Flagship programme for long term unemployed costs €244m since 2015

Matt Carthy said the figures meant ‘it works out per those 22,000 jobs, at a cost of about €11,000 per job’.   Photograph: Dara Mac Donaill

Matt Carthy said the figures meant ‘it works out per those 22,000 jobs, at a cost of about €11,000 per job’. Photograph: Dara Mac Donaill

 

The Government’s flagship activation scheme for the long-term unemployed was costing €11,000 per successful participant, the Public Accounts Committee (PAC) heard on Thursday.

The “cost per job” was claimed by a number of PAC members based on data provided by the Department of Employment and Social Protection showing Jobpath had cost €244 million since it opened in 2015.
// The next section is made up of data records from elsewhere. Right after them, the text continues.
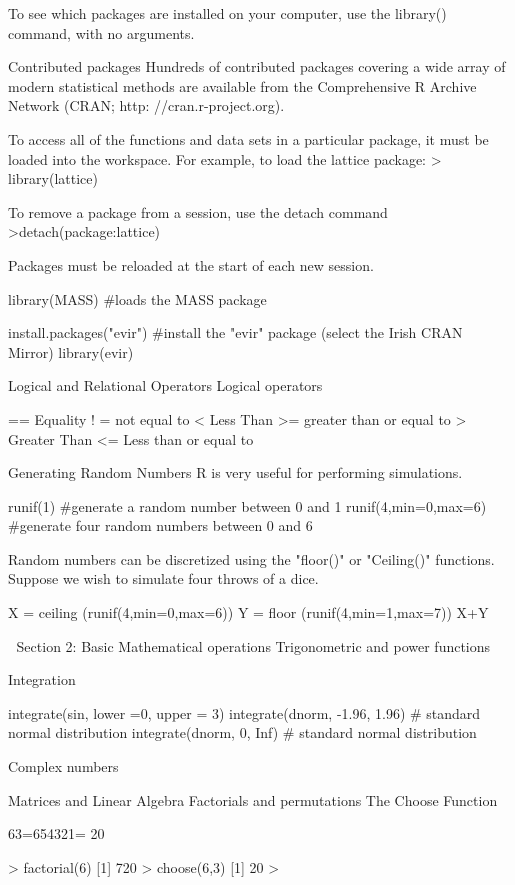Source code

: \begin{frame}
\begin{frame}
To see which packages are installed on your computer, use the library() command, with no arguments.

Contributed packages
Hundreds of contributed packages covering a wide array of modern statistical methods are available from the Comprehensive R Archive Network (CRAN; http: //cran.r-project.org).

To access all of the functions and data sets in a particular package, it must be loaded into the workspace. 
For example, to load the lattice package:
> library(lattice)

To remove a package from a session, use the detach command
>detach(package:lattice)

Packages must be reloaded at the start of each new session.


library(MASS)							  #loads the MASS package

install.packages("evir")			#install the "evir" package (select the Irish CRAN Mirror)
library(evir)

Logical and Relational Operators
Logical operators

 ==
Equality
 ! = 
 not equal to
 < 
Less Than
 >=
 greater than or equal to
>
Greater Than
 <=
 Less than or equal to
 


Generating Random Numbers
R is very useful for performing simulations.


runif(1)										 #generate a random number between 0 and 1
runif(4,min=0,max=6) 			  #generate four random numbers between 0 and 6

Random numbers can be discretized using the "floor()" or "Ceiling()" functions. Suppose we wish to simulate four throws of a dice.

X = ceiling (runif(4,min=0,max=6))
Y = floor (runif(4,min=1,max=7))
X+Y


Section 2: Basic Mathematical operations
Trigonometric and power functions

Integration

integrate(sin, lower =0, upper = 3)
integrate(dnorm, -1.96, 1.96)					 # standard normal distribution
integrate(dnorm, 0, Inf)							   # standard normal distribution

Complex numbers 

Matrices and Linear Algebra
Factorials and permutations
The Choose Function

63=654321= 20



> factorial(6)
[1] 720
> choose(6,3)
[1] 20
> 





\end{frame}
\end{frame}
Jobpath, which is operated by two companies on behalf of the Department, provides advice and mentoring to jobseekers. Participants are referred randomly by the Department.
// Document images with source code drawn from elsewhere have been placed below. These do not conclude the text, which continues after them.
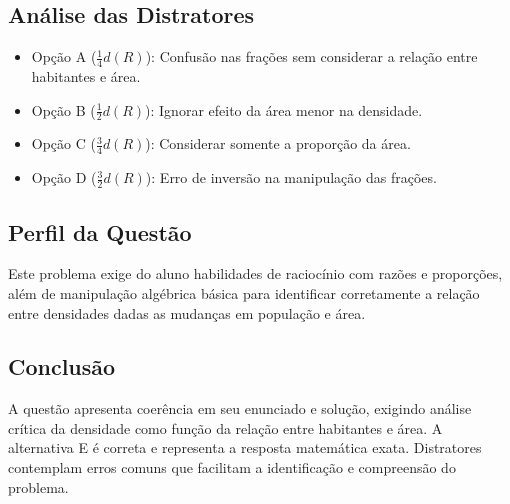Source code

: \documentclass{article}
\begin{document}
\subsection*{Análise das Distratores}

\begin{itemize}
  \item Opção A ($\frac{1}{4} d(R)$): Confusão nas frações sem considerar a relação entre habitantes e área.
  \item Opção B ($\frac{1}{2} d(R)$): Ignorar efeito da área menor na densidade.
  \item Opção C ($\frac{3}{4} d(R)$): Considerar somente a proporção da área.
  \item Opção D ($\frac{3}{2} d(R)$): Erro de inversão na manipulação das frações.
\end{itemize}

\subsection*{Perfil da Questão}

Este problema exige do aluno habilidades de raciocínio com razões e proporções, além de manipulação algébrica básica para identificar corretamente a relação entre densidades dadas as mudanças em população e área.

\subsection*{Conclusão}

A questão apresenta coerência em seu enunciado e solução, exigindo análise crítica da densidade como função da relação entre habitantes e área. A alternativa E é correta e representa a resposta matemática exata. Distratores contemplam erros comuns que facilitam a identificação e compreensão do problema.
\end{document}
Since 2015 about 285,000 people had been directed to participate and of these 64,000 found jobs. About 22,000 of these were still in work 12 months later.
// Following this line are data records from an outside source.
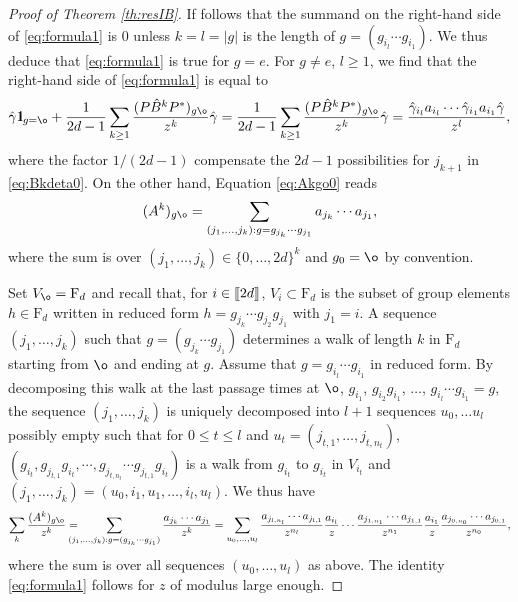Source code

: \documentclass[11pt]{article}
\newcommand{\dF}{\mathrm{F}}
\newcommand{\1}{1\!\!{\sf I}}
\newcommand{\IND}{\1}
\newcommand{\INT}[1]{{{\left[\hspace{-1.4pt}\left[#1\right]\hspace{-1.4pt}\right]}}}
\begin{document}
\begin{proof}[Proof of Theorem \ref{th:resIB}]
If follows that the summand on the right-hand side of \eqref{eq:formula1} is $0$ unless $k = l  = |g|$ is the length of $g =  (g_{i_{l}}\cdots g_{i_1})$. We thus deduce that \eqref{eq:formula1} is true for $g = e$. For $g \ne e$,  $l \geq 1$, we find that the right-hand side of \eqref{eq:formula1} is equal to 
$$
  \hat \gamma \IND_{g = \o} + \frac{1}{2d-1}\sum_{k\geq 1}  \frac{(P \hat B^k P^*) _{g \o}}{z^k}  \hat \gamma = \frac{1}{2d-1} \sum_{k \geq 1}  \frac{(P \hat B^k P^*) _{g \o}}{z^k}  \hat \gamma = \frac{\hat \gamma_{i_{l}} a_{i_l}\cdots \hat \gamma_{i_1 } a_{i_1} \hat \gamma}{z^{l}},
$$
where the factor $1/(2d-1)$ compensate the $2d-1$ possibilities for $j_{k+1}$ in \eqref{eq:Bkdeta0}.
On the other hand, Equation \eqref{eq:Akgo0} reads 
\begin{equation*}
(A^k)_{g \o} = \sum_{(j_1,\ldots,j_k) :  g = g_{j_k}\cdots g_{j_1} }a_{j_k} \cdots a_{j_1},
\end{equation*}
where the sum is over $(j_1,\ldots,j_k) \in \{0,\ldots,2d\}^k$ and $g_0 = \o$ by convention.

Set $V_{\o} = \dF_d$ and recall that, for $i \in \INT{2d}$, $V_i \subset \dF_d$ is the subset of group elements $h \in \dF_d$ written in reduced form $h = g_{j_k} \cdots g_{j_2} g_{j_1}$ with $j_1 = i$. 
A sequence $(j_1, \ldots, j_k)$ such that $g  = (g_{j_k}\cdots g_{j_1}) $  determines a walk of length $k$ in $\dF_d$ starting from $\o$ and ending at $g$. Assume that $g = g_{i_l}\cdots g_{i_1}$ in reduced form. By decomposing this walk at the last passage times at $\o$, $g_{i_1}$, $g_{i_2} g_{i_1}$, $\ldots$, $g_{i_{l}}\cdots g_{i_1} = g$, the sequence $(j_1, \ldots, j_k)$ is uniquely decomposed into $l +1 $ sequences $u_0, \ldots u_l$ possibly empty such that for $0 \leq t \leq l$ and $u_t = (j_{t,1}, \ldots , j_{t,n_t})$, $(g_{i_t}, g_{j_{t,1}} g_{i_t}, \cdots , g_{j_{t,n_t}} \cdots g_{j_{t,1}} g_{i_t} )$ is a walk from $g_{i_{t}}$ to  $g_{i_{t}}$ in $V_{i_{t}}$ and $(j_1,\ldots,j_k) = (u_0,i_1, u_1 , \ldots, i_l, u_l)$. We thus have 
$$ \sum_k \frac{(A^k)_{g \o}}{z^k} = \hspace{-0.4cm}\sum_{(j_1,\ldots,j_k) :  g = (g_{j_k}\cdots g_{j_1}) } \frac{a_{j_k} \cdots a_{j_1}}{z^k} = \sum_{u_0,\ldots,u_l}  \frac{a_{j_{l,n_l}} \cdots a_{j_{l,1}}}{z^{n_l}}\frac{a_{i_l}}{z} \cdots \frac{a_{j_{1,n_1}} \cdots a_{j_{1,1}}}{z^{n_1}} \frac{a_{i_1}}{z} \frac{a_{j_{0,n_0}} \cdots a_{j_{0,1}}}{z^{n_0}},$$
where the sum is over all sequences $(u_0,\ldots,u_l)$ as above.  The identity \eqref{eq:formula1} follows
for $z$ of modulus large enough. \end{proof}
\end{document}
Matt Carthy, TD (Sinn Féin) said these figures meant “it works out per those 22,000 jobs, at a cost of about €11,000 per job.

“The question is, is there any possibility that another route could ensure we create a greater number of jobs at less than a cost of €11,000 per job?”

Chair of the committee, Brian Stanley TD (Sinn Féin) said of the 13,500 who had gone through Jobpath in his Laois-Offaly constituency “just over 1,000” were in employment “which would seem very, very low”.

The two companies contracted to provide Jobpath - Seetec and Tuas Nua - were paid €311 for each referral and up to €3,718 if they secured employment that is sustained for a least a year.

People in part-time work had had to give up their jobs to keep up with meetings they had to attend on the scheme. Failure to attend meetings could result in loss of welfare entitlements. A substitute teacher, said Mr Stanley, had had to give up teaching to attend Jobpath meetings, he claimed.

“Jobpath is a flawed system and has helped push me out of the teaching profession, something I have worked for,” the teacher had told him.

“When you look at what’s being spent and the cost per individual…it is a really, really serious concern that there’s a huge amount of public money being spent here,” said deputy Stanley.

John McKeon, secretary general at the department said he understood why the comparisons were made between the cost of the scheme and jobs secured, but it was the “wrong comparison,” he insisted.

“Jobpath is not an employment creation scheme…The purpose of Jobpath is to provide an employment advisory service to people, to help them compete for jobs that are there.

“So the question is, what is the cost of that advisory service per person. It costs about €880,” he said. “Cost parameters indicate it is a good service. I think sometimes people’s attitude to Jobpath is informed by very bad press that happened in the UK [about activation schemes].”

Catherine Murphy TD (Social Democrats) said she had been getting “the same feedback” as other members about Jobpath. “People having to give up part-time jobs to go on Jobpath…If there’s any kind of media coverage on this we are going to get a whole raft of additional people making contact with us about it.”